Source records:

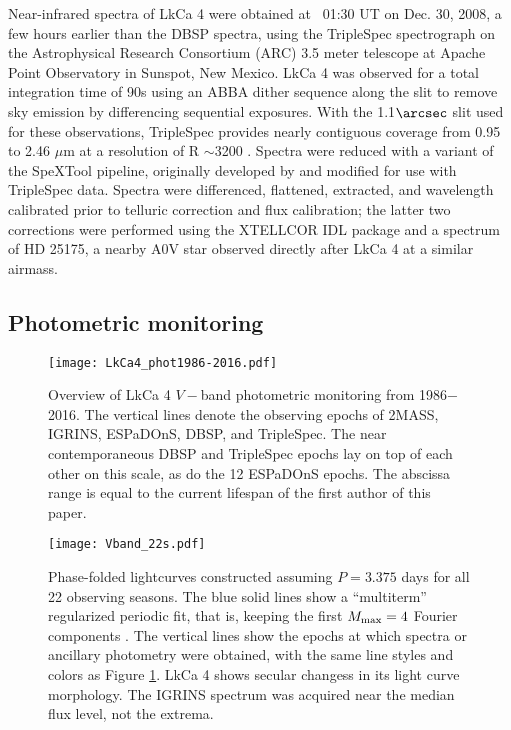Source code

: \documentclass[twocolumn]{emulateapj}%
\newcommand{\name}{LkCa 4 }
\begin{document}
Near-infrared spectra of LkCa 4 were obtained at ~01:30 UT on Dec. 30, 2008, a few hours earlier than the DBSP spectra, using the TripleSpec spectrograph on the Astrophysical Research Consortium (ARC) 3.5 meter telescope at Apache Point Observatory in Sunspot, New Mexico. LkCa 4 was observed for a total integration time of 90s using an ABBA dither sequence along the slit to remove sky emission by differencing sequential exposures.  With the 1.1$\arcsec$ slit used for these observations, TripleSpec provides nearly contiguous coverage from 0.95 to 2.46 $\mu$m at a resolution of  R $\sim$3200 \citep{wilson04}. Spectra were reduced with a variant of the SpeXTool pipeline, originally developed by \citet{cushing04} and modified for use with TripleSpec data. Spectra were differenced, flattened, extracted, and wavelength calibrated prior to telluric correction and flux calibration; the latter two corrections were performed using the XTELLCOR IDL package \citep{vacca03} and a spectrum of HD 25175, a nearby A0V star observed directly after LkCa 4 at a similar airmass. 


\subsection{Photometric monitoring}

\begin{figure*}
 \centering
 \texttt{[image: LkCa4\_phot1986-2016.pdf]}
 \caption{Overview of \name $V-$band photometric monitoring from 1986$-$2016.  The vertical lines denote the observing epochs of 2MASS, IGRINS, ESPaDOnS, DBSP, and TripleSpec.  The near contemporaneous DBSP and TripleSpec epochs lay on top of each other on this scale, as do the 12 ESPaDOnS epochs.  The abscissa range is equal to the current lifespan of the first author of this paper.}
 \label{fig:PhotTime}
\end{figure*}

\begin{figure*}
 \centering
 \texttt{[image: Vband\_22s.pdf]}
 \caption{Phase-folded lightcurves constructed assuming $P=3.375$ days for all 22 observing seasons.  The blue solid lines show a ``multiterm'' regularized periodic fit, that is, keeping the first $M_{\rm max}=4$ Fourier components \citep{vanderplas15a}.  The vertical lines show the epochs at which spectra or ancillary photometry were obtained, with the same line styles and colors as Figure \ref{fig:PhotTime}.  LkCa 4 shows secular changess in its light curve morphology.  The IGRINS spectrum was acquired near the median flux level, not the extrema.}
 \label{fig:PhotPhase}
\end{figure*}
\end{document}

Instructions for the task:
All lines from the line containing "of \name $V-$band" through the end of the listing above are to be duplicated exactly; include both ends and nothing further.

Solution below:
 \caption{Overview of \name $V-$band photometric monitoring from 1986$-$2016.  The vertical lines denote the observing epochs of 2MASS, IGRINS, ESPaDOnS, DBSP, and TripleSpec.  The near contemporaneous DBSP and TripleSpec epochs lay on top of each other on this scale, as do the 12 ESPaDOnS epochs.  The abscissa range is equal to the current lifespan of the first author of this paper.}
 \label{fig:PhotTime}
\end{figure*}

\begin{figure*}
 \centering
 \texttt{[image: Vband\_22s.pdf]}
 \caption{Phase-folded lightcurves constructed assuming $P=3.375$ days for all 22 observing seasons.  The blue solid lines show a ``multiterm'' regularized periodic fit, that is, keeping the first $M_{\rm max}=4$ Fourier components \citep{vanderplas15a}.  The vertical lines show the epochs at which spectra or ancillary photometry were obtained, with the same line styles and colors as Figure \ref{fig:PhotTime}.  LkCa 4 shows secular changess in its light curve morphology.  The IGRINS spectrum was acquired near the median flux level, not the extrema.}
 \label{fig:PhotPhase}
\end{figure*}
\end{document}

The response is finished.